- _Task goal_: In the data below, the answer is the run of lines from the line containing "As opposed to" through the line containing "one main advantage", both included; print it exactly and nothing else.

Dataset entries
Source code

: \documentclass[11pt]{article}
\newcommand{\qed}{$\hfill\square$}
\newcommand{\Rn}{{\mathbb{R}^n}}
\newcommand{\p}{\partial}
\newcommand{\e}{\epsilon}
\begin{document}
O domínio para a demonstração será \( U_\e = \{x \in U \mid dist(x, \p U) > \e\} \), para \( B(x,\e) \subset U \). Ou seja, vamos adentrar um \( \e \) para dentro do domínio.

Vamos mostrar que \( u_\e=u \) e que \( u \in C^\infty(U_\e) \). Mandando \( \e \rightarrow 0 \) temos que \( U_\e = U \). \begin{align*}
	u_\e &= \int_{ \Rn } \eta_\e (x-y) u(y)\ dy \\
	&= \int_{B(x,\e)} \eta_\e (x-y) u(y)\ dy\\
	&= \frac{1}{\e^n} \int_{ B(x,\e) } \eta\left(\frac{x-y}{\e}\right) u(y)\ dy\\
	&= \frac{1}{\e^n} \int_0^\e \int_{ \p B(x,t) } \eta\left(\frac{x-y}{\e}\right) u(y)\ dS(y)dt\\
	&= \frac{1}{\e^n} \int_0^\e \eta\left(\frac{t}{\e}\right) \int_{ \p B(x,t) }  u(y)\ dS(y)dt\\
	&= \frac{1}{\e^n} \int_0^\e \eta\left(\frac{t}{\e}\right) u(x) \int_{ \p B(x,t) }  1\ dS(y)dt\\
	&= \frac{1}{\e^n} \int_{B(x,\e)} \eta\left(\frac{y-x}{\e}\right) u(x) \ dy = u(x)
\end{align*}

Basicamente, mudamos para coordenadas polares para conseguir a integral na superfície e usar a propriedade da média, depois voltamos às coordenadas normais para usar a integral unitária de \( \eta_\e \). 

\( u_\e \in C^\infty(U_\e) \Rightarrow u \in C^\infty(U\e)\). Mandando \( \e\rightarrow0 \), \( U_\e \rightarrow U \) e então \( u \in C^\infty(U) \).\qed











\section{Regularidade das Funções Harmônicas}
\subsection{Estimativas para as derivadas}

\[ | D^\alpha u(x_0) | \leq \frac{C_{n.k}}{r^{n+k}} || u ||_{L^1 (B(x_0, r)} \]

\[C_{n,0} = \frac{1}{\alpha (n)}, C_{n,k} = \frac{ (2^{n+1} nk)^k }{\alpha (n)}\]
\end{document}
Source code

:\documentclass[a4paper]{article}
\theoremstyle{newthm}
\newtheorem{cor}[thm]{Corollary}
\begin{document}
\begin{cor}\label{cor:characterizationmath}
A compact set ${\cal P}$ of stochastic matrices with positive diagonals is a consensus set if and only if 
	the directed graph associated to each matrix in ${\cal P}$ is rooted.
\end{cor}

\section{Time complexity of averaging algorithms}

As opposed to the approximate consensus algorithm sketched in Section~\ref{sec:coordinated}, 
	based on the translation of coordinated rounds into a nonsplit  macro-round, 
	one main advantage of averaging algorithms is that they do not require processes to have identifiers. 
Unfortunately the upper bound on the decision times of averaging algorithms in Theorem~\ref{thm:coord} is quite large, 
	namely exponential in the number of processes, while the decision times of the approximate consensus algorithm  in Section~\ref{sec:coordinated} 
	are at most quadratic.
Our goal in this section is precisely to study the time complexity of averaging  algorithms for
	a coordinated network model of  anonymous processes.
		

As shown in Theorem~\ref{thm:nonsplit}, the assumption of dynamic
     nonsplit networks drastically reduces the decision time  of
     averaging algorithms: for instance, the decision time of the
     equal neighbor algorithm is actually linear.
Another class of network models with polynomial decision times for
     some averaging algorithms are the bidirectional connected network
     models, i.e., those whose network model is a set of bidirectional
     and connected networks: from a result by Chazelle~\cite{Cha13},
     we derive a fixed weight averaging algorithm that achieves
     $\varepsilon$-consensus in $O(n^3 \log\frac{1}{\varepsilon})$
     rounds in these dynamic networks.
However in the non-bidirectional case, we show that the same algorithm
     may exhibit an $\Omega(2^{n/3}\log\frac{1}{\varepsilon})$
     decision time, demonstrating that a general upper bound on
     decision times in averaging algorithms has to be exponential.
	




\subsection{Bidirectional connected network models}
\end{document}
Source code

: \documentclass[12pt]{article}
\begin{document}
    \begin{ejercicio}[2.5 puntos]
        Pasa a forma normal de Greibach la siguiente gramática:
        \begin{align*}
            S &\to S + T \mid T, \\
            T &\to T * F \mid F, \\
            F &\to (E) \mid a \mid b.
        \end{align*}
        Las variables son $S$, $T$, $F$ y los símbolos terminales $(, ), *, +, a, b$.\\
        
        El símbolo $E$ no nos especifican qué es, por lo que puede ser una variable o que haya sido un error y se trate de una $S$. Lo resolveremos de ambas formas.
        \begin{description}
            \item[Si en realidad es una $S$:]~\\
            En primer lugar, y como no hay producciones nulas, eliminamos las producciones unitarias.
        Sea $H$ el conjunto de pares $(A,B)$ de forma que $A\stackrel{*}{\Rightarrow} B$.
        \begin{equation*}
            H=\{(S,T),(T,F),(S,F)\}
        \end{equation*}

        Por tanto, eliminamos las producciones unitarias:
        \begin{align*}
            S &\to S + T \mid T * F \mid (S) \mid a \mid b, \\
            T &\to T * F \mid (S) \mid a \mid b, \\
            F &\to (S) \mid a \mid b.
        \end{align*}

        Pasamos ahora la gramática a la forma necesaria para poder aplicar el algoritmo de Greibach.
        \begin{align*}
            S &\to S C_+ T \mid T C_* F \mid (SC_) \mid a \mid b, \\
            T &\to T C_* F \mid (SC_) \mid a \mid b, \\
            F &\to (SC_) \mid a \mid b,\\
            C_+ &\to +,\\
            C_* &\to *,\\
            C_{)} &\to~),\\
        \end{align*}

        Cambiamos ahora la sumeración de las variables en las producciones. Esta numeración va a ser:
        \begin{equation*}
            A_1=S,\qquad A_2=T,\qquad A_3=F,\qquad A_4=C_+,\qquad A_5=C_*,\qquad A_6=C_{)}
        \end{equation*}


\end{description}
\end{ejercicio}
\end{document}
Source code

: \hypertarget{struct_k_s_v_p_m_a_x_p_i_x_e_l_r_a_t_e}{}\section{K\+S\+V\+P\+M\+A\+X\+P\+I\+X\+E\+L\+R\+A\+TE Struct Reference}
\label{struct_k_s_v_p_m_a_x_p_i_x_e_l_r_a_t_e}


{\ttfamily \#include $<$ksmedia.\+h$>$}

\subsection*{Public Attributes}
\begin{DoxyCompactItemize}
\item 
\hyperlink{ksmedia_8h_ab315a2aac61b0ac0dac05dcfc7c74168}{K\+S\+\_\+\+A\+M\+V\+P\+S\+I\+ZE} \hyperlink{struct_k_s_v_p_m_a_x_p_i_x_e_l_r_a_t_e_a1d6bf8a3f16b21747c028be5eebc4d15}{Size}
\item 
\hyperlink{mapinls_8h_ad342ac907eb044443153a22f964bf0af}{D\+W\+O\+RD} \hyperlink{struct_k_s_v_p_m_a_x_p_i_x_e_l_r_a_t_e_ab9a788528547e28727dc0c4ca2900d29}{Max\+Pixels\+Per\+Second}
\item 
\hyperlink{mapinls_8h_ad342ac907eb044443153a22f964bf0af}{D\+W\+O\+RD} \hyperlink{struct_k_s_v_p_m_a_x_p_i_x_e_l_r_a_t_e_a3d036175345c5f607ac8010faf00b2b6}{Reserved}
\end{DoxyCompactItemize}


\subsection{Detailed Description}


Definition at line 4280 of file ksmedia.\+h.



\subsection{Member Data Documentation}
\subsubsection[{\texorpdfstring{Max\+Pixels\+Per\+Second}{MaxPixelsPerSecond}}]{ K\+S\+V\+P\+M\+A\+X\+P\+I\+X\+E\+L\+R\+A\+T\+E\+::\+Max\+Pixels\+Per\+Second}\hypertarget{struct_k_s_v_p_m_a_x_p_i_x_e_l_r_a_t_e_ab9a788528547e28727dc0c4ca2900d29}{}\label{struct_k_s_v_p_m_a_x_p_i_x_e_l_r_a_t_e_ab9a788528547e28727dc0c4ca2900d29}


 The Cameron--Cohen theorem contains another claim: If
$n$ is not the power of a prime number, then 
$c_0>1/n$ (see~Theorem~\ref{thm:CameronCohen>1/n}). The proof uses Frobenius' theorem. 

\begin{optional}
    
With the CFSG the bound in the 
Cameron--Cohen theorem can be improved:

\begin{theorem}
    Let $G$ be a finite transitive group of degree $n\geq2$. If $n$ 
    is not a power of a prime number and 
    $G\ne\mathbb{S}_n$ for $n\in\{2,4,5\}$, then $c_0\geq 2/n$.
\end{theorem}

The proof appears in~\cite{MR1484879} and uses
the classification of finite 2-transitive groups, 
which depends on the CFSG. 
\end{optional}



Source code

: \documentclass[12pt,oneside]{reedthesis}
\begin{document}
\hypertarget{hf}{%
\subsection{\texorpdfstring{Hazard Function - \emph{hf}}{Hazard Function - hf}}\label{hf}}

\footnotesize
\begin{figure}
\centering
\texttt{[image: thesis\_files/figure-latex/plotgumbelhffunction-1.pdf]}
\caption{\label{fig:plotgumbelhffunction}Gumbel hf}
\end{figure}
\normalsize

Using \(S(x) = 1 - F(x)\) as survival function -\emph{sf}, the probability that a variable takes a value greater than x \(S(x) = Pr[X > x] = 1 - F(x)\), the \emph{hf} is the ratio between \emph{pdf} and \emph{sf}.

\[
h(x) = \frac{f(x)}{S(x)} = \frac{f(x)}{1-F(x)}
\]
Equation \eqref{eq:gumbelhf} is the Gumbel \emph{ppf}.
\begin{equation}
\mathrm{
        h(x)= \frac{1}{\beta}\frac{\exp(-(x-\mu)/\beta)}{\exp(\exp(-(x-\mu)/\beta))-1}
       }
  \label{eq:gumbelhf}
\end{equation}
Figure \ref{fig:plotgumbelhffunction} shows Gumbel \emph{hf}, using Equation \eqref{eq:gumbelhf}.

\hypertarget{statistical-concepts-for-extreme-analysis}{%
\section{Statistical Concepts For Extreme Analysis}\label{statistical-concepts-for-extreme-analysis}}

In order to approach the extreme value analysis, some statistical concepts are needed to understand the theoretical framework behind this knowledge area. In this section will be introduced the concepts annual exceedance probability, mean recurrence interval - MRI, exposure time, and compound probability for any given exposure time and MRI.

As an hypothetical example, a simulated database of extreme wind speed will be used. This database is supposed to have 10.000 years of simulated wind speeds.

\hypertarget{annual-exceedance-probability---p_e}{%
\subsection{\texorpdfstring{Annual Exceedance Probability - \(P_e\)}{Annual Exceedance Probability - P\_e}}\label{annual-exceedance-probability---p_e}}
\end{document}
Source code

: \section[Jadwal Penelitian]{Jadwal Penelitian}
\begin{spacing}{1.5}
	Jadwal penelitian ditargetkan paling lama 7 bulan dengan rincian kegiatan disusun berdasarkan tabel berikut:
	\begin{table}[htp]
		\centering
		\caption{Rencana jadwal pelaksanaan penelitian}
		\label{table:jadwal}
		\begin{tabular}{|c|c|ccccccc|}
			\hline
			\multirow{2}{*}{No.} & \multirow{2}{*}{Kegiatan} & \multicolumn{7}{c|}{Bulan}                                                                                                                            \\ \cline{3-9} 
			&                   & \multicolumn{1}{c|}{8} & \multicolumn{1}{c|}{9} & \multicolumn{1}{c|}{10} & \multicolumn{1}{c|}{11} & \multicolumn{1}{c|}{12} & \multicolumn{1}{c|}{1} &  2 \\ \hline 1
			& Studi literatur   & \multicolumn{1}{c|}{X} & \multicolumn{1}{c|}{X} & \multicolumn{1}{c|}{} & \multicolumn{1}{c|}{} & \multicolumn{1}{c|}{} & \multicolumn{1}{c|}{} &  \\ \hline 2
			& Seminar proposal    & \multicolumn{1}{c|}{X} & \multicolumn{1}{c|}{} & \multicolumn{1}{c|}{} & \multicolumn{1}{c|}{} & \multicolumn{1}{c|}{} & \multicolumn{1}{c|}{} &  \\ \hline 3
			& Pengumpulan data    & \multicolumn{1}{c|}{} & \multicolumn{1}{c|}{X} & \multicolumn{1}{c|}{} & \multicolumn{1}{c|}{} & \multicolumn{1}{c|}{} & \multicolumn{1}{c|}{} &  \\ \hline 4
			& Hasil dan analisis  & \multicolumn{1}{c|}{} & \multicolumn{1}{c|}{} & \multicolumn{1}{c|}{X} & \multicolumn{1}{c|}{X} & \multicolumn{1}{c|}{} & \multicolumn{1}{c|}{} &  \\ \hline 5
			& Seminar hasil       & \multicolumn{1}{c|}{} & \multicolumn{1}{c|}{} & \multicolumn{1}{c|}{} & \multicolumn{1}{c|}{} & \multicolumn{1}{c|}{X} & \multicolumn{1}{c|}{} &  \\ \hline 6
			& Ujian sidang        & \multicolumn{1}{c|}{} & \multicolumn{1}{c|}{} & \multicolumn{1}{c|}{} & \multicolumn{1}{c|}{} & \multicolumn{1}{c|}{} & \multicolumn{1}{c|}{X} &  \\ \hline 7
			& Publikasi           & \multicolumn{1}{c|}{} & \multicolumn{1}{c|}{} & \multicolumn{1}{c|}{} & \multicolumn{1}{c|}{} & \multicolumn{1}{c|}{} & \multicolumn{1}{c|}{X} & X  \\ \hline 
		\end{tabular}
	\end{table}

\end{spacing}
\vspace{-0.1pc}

- _Exercise response_:
As opposed to the approximate consensus algorithm sketched in Section~\ref{sec:coordinated}, 
	based on the translation of coordinated rounds into a nonsplit  macro-round, 
	one main advantage of averaging algorithms is that they do not require processes to have identifiers. 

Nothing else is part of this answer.